The United Arab Emirates (UAE) is leaving OPEC so it can produce more of its own oil without Saudi Arabia dictating that it should produce less. But it cannot immediately increase production because the Strait of Hormuz remains closed.
The Emirates can bypass the strait by using the pipeline from Abu Dhabi to the port of Fujairah, which is already outside the Gulf, but the pipeline was already running at full capacity in April.
Even with the pipeline at full capacity, total Emirati crude oil exports in April were not even half the usual level.
Emirati exports will therefore not increase immediately. However, the UAE is calculating that once the Strait of Hormuz is open, it will be able to ramp up production without being handcuffed by Saudi Arabia and gain a greater share of the global oil market, perhaps at its expense.
The Emirates’ departure may therefore push down the price of oil and fuel more quickly, including in Central Europe. But that will happen only after the Strait of Hormuz has reopened.
Here are the five key reasons why the UAE is leaving OPEC.
- The price of oil is high because the Strait of Hormuz is closed, so the Emirates’ move will not lower it. If the strait were open, oil prices would fall because of the UAE’s departure, further angering its large neighbor, Saudi Arabia.
- The UAE has been increasing production capacity for years through massive investment, without being able to make full use of it because of OPEC cartel quotas. Once Hormuz is open, it wants its hands free to increase production as quickly as possible and recoup its losses from the current closure of the strait.
- The Emirates believes that closing the strait will accelerate the world’s move away from fossil fuels. It wants to extract its oil faster, before the world loses interest in it more noticeably.
- The Emirates is currently negotiating with the US to set up a dollar credit line through which it could strengthen its banks, which have been sorely tested by the Gulf War. The OPEC cartel has long been a thorn in Trump’s side.
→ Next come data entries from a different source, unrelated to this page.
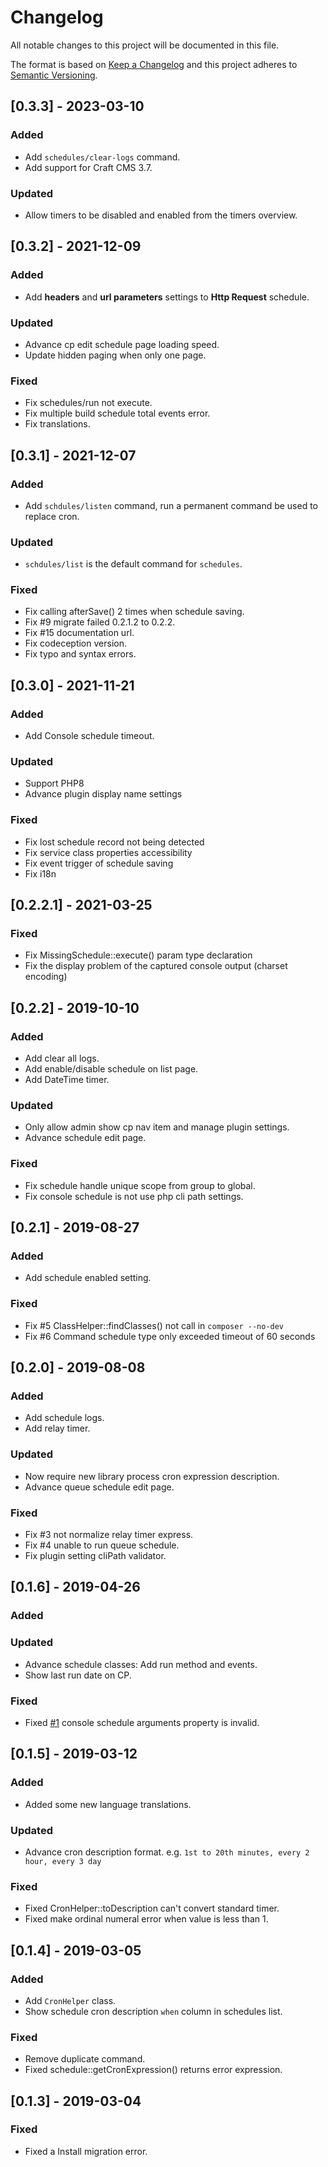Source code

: # Changelog

All notable changes to this project will be documented in this file.

The format is based on [Keep a Changelog](http://keepachangelog.com/) and this project adheres to [Semantic Versioning](http://semver.org/).

## [0.3.3] - 2023-03-10
### Added
- Add `schedules/clear-logs` command.
- Add support for Craft CMS 3.7.

### Updated
- Allow timers to be disabled and enabled from the timers overview.

## [0.3.2] - 2021-12-09
### Added
- Add **headers** and **url parameters** settings to **Http Request** schedule.

### Updated
- Advance cp edit schedule page loading speed.
- Update hidden paging when only one page.

### Fixed
- Fix schedules/run not execute.
- Fix multiple build schedule total events error.
- Fix translations.

## [0.3.1] - 2021-12-07
### Added
- Add `schdules/listen` command, run a permanent command be used to replace cron.

### Updated
- `schdules/list` is the default command for `schedules`.

### Fixed
- Fix calling afterSave() 2 times when schedule saving.
- Fix #9 migrate failed 0.2.1.2 to 0.2.2.
- Fix #15 documentation url.
- Fix codeception version.
- Fix typo and syntax errors.

## [0.3.0] - 2021-11-21
### Added
- Add Console schedule timeout.

### Updated
- Support PHP8
- Advance plugin display name settings

### Fixed
- Fix lost schedule record not being detected
- Fix service class properties accessibility
- Fix event trigger of schedule saving
- Fix i18n

## [0.2.2.1] - 2021-03-25
### Fixed
- Fix MissingSchedule::execute() param type declaration
- Fix the display problem of the captured console output (charset encoding) 

## [0.2.2] - 2019-10-10
### Added
- Add clear all logs.
- Add enable/disable schedule on list page.
- Add DateTime timer.

### Updated
- Only allow admin show cp nav item and manage plugin settings.
- Advance schedule edit page.

### Fixed
- Fix schedule handle unique scope from group to global.
- Fix console schedule is not use php cli path settings.

## [0.2.1] - 2019-08-27
### Added
- Add schedule enabled setting.

### Fixed
- Fix #5 ClassHelper::findClasses() not call in `composer --no-dev`
- Fix #6 Command schedule type only exceeded timeout of 60 seconds

## [0.2.0] - 2019-08-08
### Added
- Add schedule logs.
- Add relay timer.

### Updated
- Now require new library process cron expression description.
- Advance queue schedule edit page.

### Fixed
- Fix #3 not normalize relay timer express.
- Fix #4 unable to run queue schedule.
- Fix plugin setting cliPath validator.

## [0.1.6] - 2019-04-26
### Added
### Updated
- Advance schedule classes: Add run method and events.
- Show last run date on CP.

### Fixed
- Fixed [#1](https://github.com/panlatent/schedule/issues/1) console schedule arguments property is invalid.

## [0.1.5] - 2019-03-12
### Added
- Added some new language translations.

### Updated
- Advance cron description format. e.g. `1st to 20th minutes, every 2 hour, every 3 day`

### Fixed
- Fixed CronHelper::toDescription can't convert standard timer.
- Fixed make ordinal numeral error when value is less than 1.

## [0.1.4] - 2019-03-05
### Added
- Add `CronHelper` class.
- Show schedule cron description `when` column in schedules list.

### Fixed
- Remove duplicate command.
- Fixed schedule::getCronExpression() returns error expression.

## [0.1.3] - 2019-03-04
### Fixed
- Fixed a Install migration error.
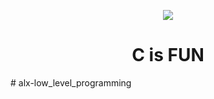 <p align="center"> <img src ="https://assets.imaginablefutures.com/media/images/ALX_Logo.max-200x150.png"> </p> 
<h1 align="center"> C is FUN </h1>
# alx-low_level_programming
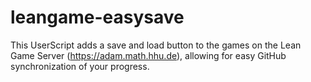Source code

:# leangame-easysave
This UserScript adds a save and load button to the games on the Lean Game Server (https://adam.math.hhu.de), allowing for easy GitHub synchronization of your progress.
That is mainly because of the throttling of production, which raises fuel prices even in the US. It does not suit the Emirates either.
- After the US intervention in Venezuela in January, Tuesday’s move by the Emirates makes it more likely that the Latin American country, now effectively a US puppet state, will also leave OPEC. Such a tearing apart of the cartel would further weaken Saudi Arabia economically, at a time when it wants to turn Riyadh into a financial center to rival Dubai.